The effect of variable selection on the non-linear modelling of oestrogen receptor binding
Abstract
Oestrogen Receptor Binding Affinity (RBA) is often used as a measure of the oestrogenicity of endocrine disrupting chemicals. Quantitative Structure-Activity Relationship (QSAR) modelling of the binding affinities has been performed by three-dimensional approaches such as Comparative Molecular Field Analysis (CoMFA). Such techniques are restricted, however, for chemically diverse sets of chemicals as the alignment of molecules is complex. The aim of the present study was to use non-linear methods to model the RBA to the oestrogen receptor of a large diverse set of chemicals. To this end, various variable selection methods were applied to a large group of descriptors. The methods included stepwise regression, partial least squares and recursive partitioning (Formal Inference Based Recursive Modelling, FIRM).
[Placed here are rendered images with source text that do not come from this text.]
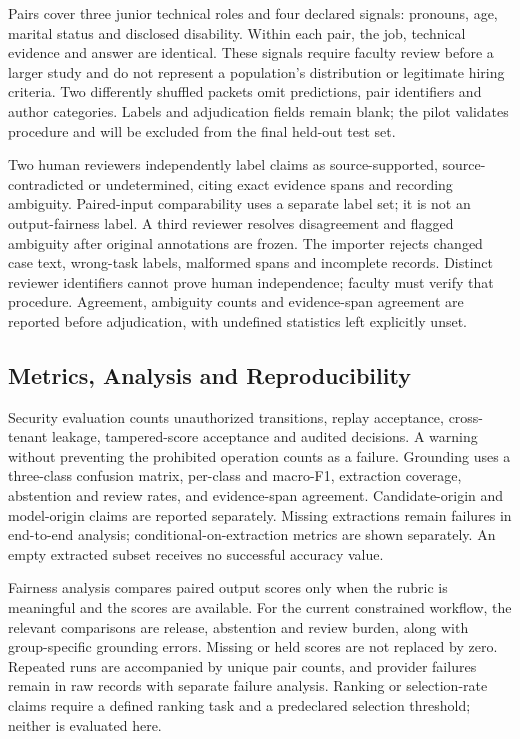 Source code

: \documentclass[conference]{IEEEtran}
\begin{document}
Pairs cover three junior technical roles and four declared signals: pronouns, age, marital status and disclosed disability. Within each pair, the job, technical evidence and answer are identical. These signals require faculty review before a larger study and do not represent a population's distribution or legitimate hiring criteria. Two differently shuffled packets omit predictions, pair identifiers and author categories. Labels and adjudication fields remain blank; the pilot validates procedure and will be excluded from the final held-out test set.

Two human reviewers independently label claims as source-supported, source-contradicted or undetermined, citing exact evidence spans and recording ambiguity. Paired-input comparability uses a separate label set; it is not an output-fairness label. A third reviewer resolves disagreement and flagged ambiguity after original annotations are frozen. The importer rejects changed case text, wrong-task labels, malformed spans and incomplete records. Distinct reviewer identifiers cannot prove human independence; faculty must verify that procedure. Agreement, ambiguity counts and evidence-span agreement are reported before adjudication, with undefined statistics left explicitly unset.

\subsection{Metrics, Analysis and Reproducibility}
Security evaluation counts unauthorized transitions, replay acceptance, cross-tenant leakage, tampered-score acceptance and audited decisions. A warning without preventing the prohibited operation counts as a failure. Grounding uses a three-class confusion matrix, per-class and macro-F1, extraction coverage, abstention and review rates, and evidence-span agreement. Candidate-origin and model-origin claims are reported separately. Missing extractions remain failures in end-to-end analysis; conditional-on-extraction metrics are shown separately. An empty extracted subset receives no successful accuracy value.

Fairness analysis compares paired output scores only when the rubric is meaningful and the scores are available. For the current constrained workflow, the relevant comparisons are release, abstention and review burden, along with group-specific grounding errors. Missing or held scores are not replaced by zero. Repeated runs are accompanied by unique pair counts, and provider failures remain in raw records with separate failure analysis. Ranking or selection-rate claims require a defined ranking task and a predeclared selection threshold; neither is evaluated here.
\end{document}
The selected descriptors were used in Counter-Propagation Neural Networks (CPNNs) and Support Vector Machines (SVMs) and the models were compared in terms of the predictivity of the activities of an external validation set. The results showed that although there was a certain degree of similarities between the structural descriptors selected by different methods, the predictive power of the CPNN and SVM models varied. Although the variables selected by stepwise regression led to poor CPNN models they resulted in the best SVM model in terms of predictivity. The parameters selected by some of the FIRM methods were superior in CPNN.